Directed by Mark Mylod (Shameless, Game of Thrones) and starring Ralph Fiennes, Anya Taylor-Joy, John Leguizamo, Nicholas Hoult, Hong Chau, Janet McTeer, Judith Light and Reed Birney, this film takes place on a fifteen-acre island that houses a world-famous exclusive restaurant run by Chef Slowik (Fiennes). Each customer pays $1,250 for a multi-course dinner over a four-hour period where the food is an art form. On this particular night, the guest list includes a wealthy couple, three men that are Wall Street gurus, another couple who are world famous food critics, a has-been actor (Leguizamo) with his assistant, and Tyler (Hoult) who is bringing a different guest than who was originally scheduled in Margot (Taylor-Joy). The dinner starts off as any high-end dinner would where as the chef explains each course as it arrives, but as the evening goes on, things start to get crazy in one of the most interesting dinner parties I have ever seen, much less in a film.

Visually, “The Menu” keeps things simple with a vast majority taking place in the restaurant itself in a way where the building works itself into the story on its own. Even though this is a dark film, I can see some major nominations coming out of it at least for Fiennes. He plays the role of a world-class chef “with some issues” incredibly while Chau’s performance as a form of head manager who wants to pay attention to restaurant etiquette takes the role to a new level.

At a little over an hour and forty-five minutes the pacing is just about right, which really comes through in how much I LOVED THIS SCRIPT. There is some violence but there are also quite a few times where I found myself laughing out loud. This film felt like if you had a “recipe” of:

1. One part of the darkness and gore of “Se7en”.

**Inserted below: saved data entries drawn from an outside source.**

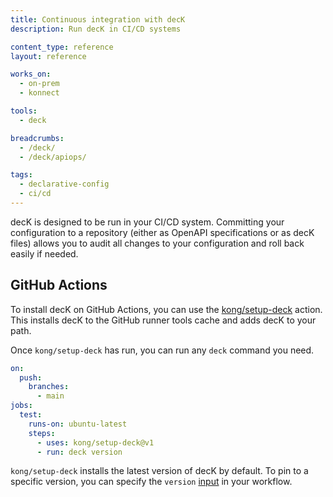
 ```yaml
---
title: Continuous integration with decK
description: Run decK in CI/CD systems

content_type: reference
layout: reference

works_on:
  - on-prem
  - konnect

tools:
  - deck

breadcrumbs:
  - /deck/
  - /deck/apiops/

tags:
  - declarative-config
  - ci/cd
---
```


decK is designed to be run in your CI/CD system. Committing your configuration to a repository (either as OpenAPI specifications or as decK files) allows you to audit all changes to your configuration and roll back easily if needed.

## GitHub Actions

To install decK on GitHub Actions, you can use the [kong/setup-deck](https://github.com/Kong/setup-deck) action. This installs decK to the GitHub runner tools cache and adds decK to your path.

Once `kong/setup-deck` has run, you can run any `deck` command you need.

```yaml
on:
  push:
    branches:
      - main
jobs:
  test:
    runs-on: ubuntu-latest
    steps:
      - uses: kong/setup-deck@v1
      - run: deck version
```

`kong/setup-deck` installs the latest version of decK by default. To pin to a specific version, you can specify the `version` [input](https://github.com/Kong/setup-deck?tab=readme-ov-file#sample-workflow) in your workflow.
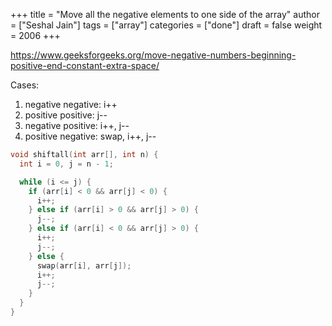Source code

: +++
title = "Move all the negative elements to one side of the array"
author = ["Seshal Jain"]
tags = ["array"]
categories = ["done"]
draft = false
weight = 2006
+++

<https://www.geeksforgeeks.org/move-negative-numbers-beginning-positive-end-constant-extra-space/>

Cases:

1.  negative negative: i++
2.  positive positive: j--
3.  negative positive: i++, j--
4.  positive negative: swap, i++, j--

<!--listend-->

```cpp
void shiftall(int arr[], int n) {
  int i = 0, j = n - 1;

  while (i <= j) {
    if (arr[i] < 0 && arr[j] < 0) {
      i++;
    } else if (arr[i] > 0 && arr[j] > 0) {
      j--;
    } else if (arr[i] < 0 && arr[j] > 0) {
      i++;
      j--;
    } else {
      swap(arr[i], arr[j]);
      i++;
      j--;
    }
  }
}
```
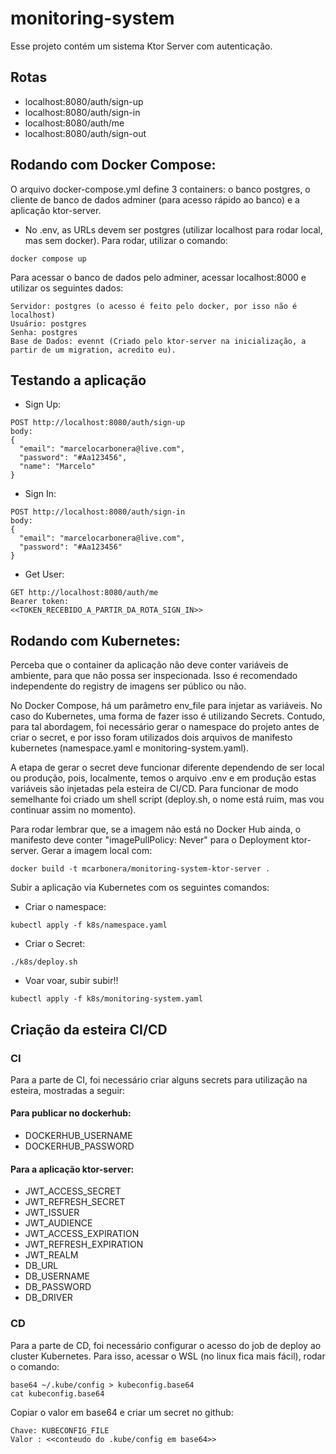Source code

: # monitoring-system

Esse projeto contém um sistema Ktor Server com autenticação.

## Rotas

- localhost:8080/auth/sign-up
- localhost:8080/auth/sign-in
- localhost:8080/auth/me
- localhost:8080/auth/sign-out

## Rodando com Docker Compose:

O arquivo docker-compose.yml define 3 containers: o banco postgres, o cliente de banco de dados adminer (para acesso rápido ao banco) e a aplicação ktor-server.

- No .env, as URLs devem ser postgres (utilizar localhost para rodar local, mas sem docker). Para rodar, utilizar o comando:

```
docker compose up
```

Para acessar o banco de dados pelo adminer, acessar localhost:8000 e utilizar os seguintes dados:

```
Servidor: postgres (o acesso é feito pelo docker, por isso não é localhost)
Usuário: postgres
Senha: postgres
Base de Dados: evennt (Criado pelo ktor-server na inicialização, a partir de um migration, acredito eu).
```

## Testando a aplicação

- Sign Up:

```
POST http://localhost:8080/auth/sign-up
body:
{
  "email": "marcelocarbonera@live.com",
  "password": "#Aa123456",
  "name": "Marcelo"
}
```

- Sign In:

```
POST http://localhost:8080/auth/sign-in
body:
{
  "email": "marcelocarbonera@live.com",
  "password": "#Aa123456"
}
```

- Get User:

```
GET http://localhost:8080/auth/me
Bearer token:
<<TOKEN_RECEBIDO_A_PARTIR_DA_ROTA_SIGN_IN>>
```

## Rodando com Kubernetes:

Perceba que o container da aplicação não deve conter variáveis de ambiente, para que não possa ser inspecionada. Isso é recomendado independente do registry de imagens ser público ou não.

No Docker Compose, há um parâmetro env_file para injetar as variáveis. No caso do Kubernetes, uma forma de fazer isso é utilizando Secrets. Contudo, para tal abordagem, foi necessário gerar o namespace do projeto antes de criar o secret, e por isso foram utilizados dois arquivos de manifesto kubernetes (namespace.yaml e monitoring-system.yaml).

A etapa de gerar o secret deve funcionar diferente dependendo de ser local ou produção, pois, localmente, temos o arquivo .env e em produção estas variáveis são injetadas pela esteira de CI/CD. Para funcionar de modo semelhante foi criado um shell script (deploy.sh, o nome está ruim, mas vou continuar assim no momento).

Para rodar lembrar que, se a imagem não está no Docker Hub ainda, o manifesto deve conter "imagePullPolicy: Never" para o Deployment ktor-server. Gerar a imagem local com:

```
docker build -t mcarbonera/monitoring-system-ktor-server .
```

Subir a aplicação via Kubernetes com os seguintes comandos:

- Criar o namespace:

```
kubectl apply -f k8s/namespace.yaml
```

- Criar o Secret:

```
./k8s/deploy.sh
```

- Voar voar, subir subir!!

```
kubectl apply -f k8s/monitoring-system.yaml
```

## Criação da esteira CI/CD

### CI

Para a parte de CI, foi necessário criar alguns secrets para utilização na esteira, mostradas a seguir:

#### Para publicar no dockerhub:

- DOCKERHUB_USERNAME
- DOCKERHUB_PASSWORD

#### Para a aplicação ktor-server:

- JWT_ACCESS_SECRET
- JWT_REFRESH_SECRET
- JWT_ISSUER
- JWT_AUDIENCE
- JWT_ACCESS_EXPIRATION
- JWT_REFRESH_EXPIRATION
- JWT_REALM
- DB_URL
- DB_USERNAME
- DB_PASSWORD
- DB_DRIVER

### CD

Para a parte de CD, foi necessário configurar o acesso do job de deploy ao cluster Kubernetes. Para isso, acessar o WSL (no linux fica mais fácil), rodar o comando:

```
base64 ~/.kube/config > kubeconfig.base64
cat kubeconfig.base64
```

Copiar o valor em base64 e criar um secret no github:

```
Chave: KUBECONFIG_FILE
Valor : <<conteudo do .kube/config em base64>>
```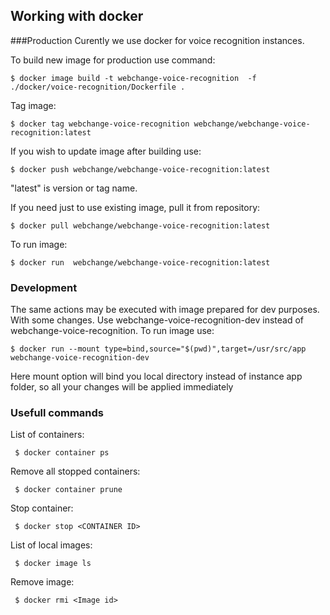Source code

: ## Working with docker

###Production
Curently we use docker for voice recognition instances.

To build new image for production use command:
```shell script
$ docker image build -t webchange-voice-recognition  -f ./docker/voice-recognition/Dockerfile .
```
Tag image:
```shell script
$ docker tag webchange-voice-recognition webchange/webchange-voice-recognition:latest
```
If you wish to update image after building use:
```shell script
$ docker push webchange/webchange-voice-recognition:latest
```
"latest" is version or tag name.

If you need just to use existing image, pull it from repository:
```shell script
$ docker pull webchange/webchange-voice-recognition:latest
```
To run image:
```shell script
$ docker run  webchange/webchange-voice-recognition:latest
```

### Development

The same actions may be executed with image prepared for dev purposes.
With some changes. Use webchange-voice-recognition-dev instead of webchange-voice-recognition. 
To run image use:
```
$ docker run --mount type=bind,source="$(pwd)",target=/usr/src/app webchange-voice-recognition-dev
```
Here mount option will bind you local directory instead of instance app folder, so all your changes will be applied immediately


### Usefull commands
List of containers:
```shell script
 $ docker container ps
```
Remove all stopped containers:
```shell script
 $ docker container prune
```
Stop container:
```shell script
 $ docker stop <CONTAINER ID>
```
List of local images: 
```shell script
 $ docker image ls
```
Remove image:
```shell script
 $ docker rmi <Image id>
```
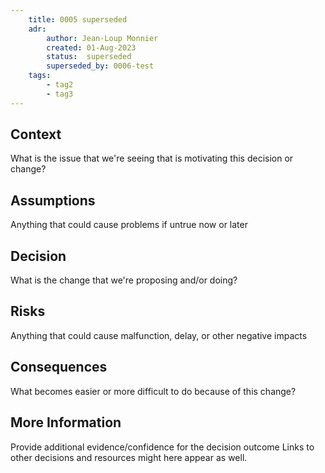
 ```yaml
---
    title: 0005 superseded
    adr:
        author: Jean-Loup Monnier
        created: 01-Aug-2023
        status:  superseded
        superseded_by: 0006-test
    tags:
        - tag2
        - tag3
---
```


## Context

What is the issue that we're seeing that is motivating this decision or change?

## Assumptions
Anything that could cause problems if untrue now or later

## Decision

What is the change that we're proposing and/or doing?

## Risks
Anything that could cause malfunction, delay, or other negative impacts

## Consequences

What becomes easier or more difficult to do because of this change?


## More Information
Provide additional evidence/confidence for the decision outcome
Links to other decisions and resources might here appear as well.
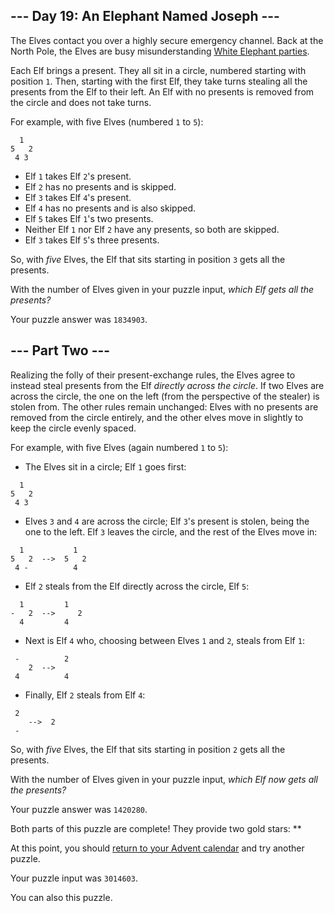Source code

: ## \--- Day 19: An Elephant Named Joseph ---

The Elves contact you over a highly secure emergency channel. Back at the North Pole, the Elves are busy misunderstanding [White Elephant parties](https://en.wikipedia.org/wiki/White_elephant_gift_exchange).

Each Elf brings a present. They all sit in a circle, numbered starting with position `1`. Then, starting with the first Elf, they take turns stealing all the presents from the Elf to their left. An Elf with no presents is removed from the circle and does not take turns.

For example, with five Elves (numbered `1` to `5`):

```
  1
5   2
 4 3
```

- Elf `1` takes Elf `2`'s present.
- Elf `2` has no presents and is skipped.
- Elf `3` takes Elf `4`'s present.
- Elf `4` has no presents and is also skipped.
- Elf `5` takes Elf `1`'s two presents.
- Neither Elf `1` nor Elf `2` have any presents, so both are skipped.
- Elf `3` takes Elf `5`'s three presents.

So, with *five* Elves, the Elf that sits starting in position `3` gets all the presents.

With the number of Elves given in your puzzle input, *which Elf gets all the presents?*

Your puzzle answer was `1834903`.

## \--- Part Two ---

Realizing the folly of their present-exchange rules, the Elves agree to instead steal presents from the Elf *directly across the circle*. If two Elves are across the circle, the one on the left (from the perspective of the stealer) is stolen from. The other rules remain unchanged: Elves with no presents are removed from the circle entirely, and the other elves move in slightly to keep the circle evenly spaced.

For example, with five Elves (again numbered `1` to `5`):

- The Elves sit in a circle; Elf `1` goes first:
```
  1
5   2
 4 3
```
- Elves `3` and `4` are across the circle; Elf `3`'s present is stolen, being the one to the left. Elf `3` leaves the circle, and the rest of the Elves move in:
```
  1           1
5   2  -->  5   2
 4 -          4
```
- Elf `2` steals from the Elf directly across the circle, Elf `5`:
```
  1         1 
-   2  -->     2
  4         4 
```
- Next is Elf `4` who, choosing between Elves `1` and `2`, steals from Elf `1`:
```
 -          2  
    2  -->
 4          4
```
- Finally, Elf `2` steals from Elf `4`:
```
 2
    -->  2  
 -
```

So, with *five* Elves, the Elf that sits starting in position `2` gets all the presents.

With the number of Elves given in your puzzle input, *which Elf now gets all the presents?*

Your puzzle answer was `1420280`.

Both parts of this puzzle are complete! They provide two gold stars: \*\*

At this point, you should [return to your Advent calendar](https://adventofcode.com/2016) and try another puzzle.

Your puzzle input was `3014603`.

You can also this puzzle.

2. One part of the dark plot twists from “Saw”.

3. Add in the intensity and restaurant stress of “Burnt”.

4. Knead in the food from “Chef” (yes, this film made me hungry).

5. Drizzle in 2 parts the comedy of “Shaun of the Dead” and “The Dead Don’t Die”.

Combine all into a theater and watch for just under two hours for “The Menu”. I was truly surprised on how good the film was to the point where just about everyone in the screening laughed multiple times throughout it. Be warned this film is dark, but I giving this the coveted full price in the theaters recommendation.